_THE PROBLEM_: Please copy every line from the following entries in which the word "crypto" appears.

[Extracted records]
------------
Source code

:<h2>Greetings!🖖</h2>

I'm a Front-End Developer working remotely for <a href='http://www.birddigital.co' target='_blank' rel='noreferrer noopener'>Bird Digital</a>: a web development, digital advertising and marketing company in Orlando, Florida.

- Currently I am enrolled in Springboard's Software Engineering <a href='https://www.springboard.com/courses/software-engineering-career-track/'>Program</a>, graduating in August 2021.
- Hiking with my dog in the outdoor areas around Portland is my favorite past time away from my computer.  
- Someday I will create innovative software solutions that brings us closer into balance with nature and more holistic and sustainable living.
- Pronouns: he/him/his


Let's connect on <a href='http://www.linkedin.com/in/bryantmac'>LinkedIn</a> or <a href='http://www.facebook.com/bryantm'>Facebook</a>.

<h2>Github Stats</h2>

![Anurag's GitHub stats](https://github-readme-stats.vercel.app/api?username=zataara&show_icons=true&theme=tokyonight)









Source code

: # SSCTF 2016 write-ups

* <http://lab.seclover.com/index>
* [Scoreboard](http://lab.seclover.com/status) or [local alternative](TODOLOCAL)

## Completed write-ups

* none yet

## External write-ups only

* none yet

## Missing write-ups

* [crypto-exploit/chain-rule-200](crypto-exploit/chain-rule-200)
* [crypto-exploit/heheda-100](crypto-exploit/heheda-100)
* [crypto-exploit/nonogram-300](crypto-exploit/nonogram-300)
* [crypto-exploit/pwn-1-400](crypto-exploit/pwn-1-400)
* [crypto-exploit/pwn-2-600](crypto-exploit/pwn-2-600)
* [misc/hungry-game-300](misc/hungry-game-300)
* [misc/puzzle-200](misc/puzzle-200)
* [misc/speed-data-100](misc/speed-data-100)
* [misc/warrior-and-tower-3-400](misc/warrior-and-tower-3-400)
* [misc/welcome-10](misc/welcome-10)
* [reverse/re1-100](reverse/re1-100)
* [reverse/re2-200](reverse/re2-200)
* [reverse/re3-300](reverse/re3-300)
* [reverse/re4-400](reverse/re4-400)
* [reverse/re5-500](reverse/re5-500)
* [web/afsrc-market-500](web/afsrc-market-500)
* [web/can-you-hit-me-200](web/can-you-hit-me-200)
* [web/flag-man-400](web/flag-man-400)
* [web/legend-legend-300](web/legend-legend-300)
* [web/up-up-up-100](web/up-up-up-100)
------------
_RESULT OF THE EXERCISE_:
* [crypto-exploit/chain-rule-200](crypto-exploit/chain-rule-200)
* [crypto-exploit/heheda-100](crypto-exploit/heheda-100)
* [crypto-exploit/nonogram-300](crypto-exploit/nonogram-300)
* [crypto-exploit/pwn-1-400](crypto-exploit/pwn-1-400)
* [crypto-exploit/pwn-2-600](crypto-exploit/pwn-2-600)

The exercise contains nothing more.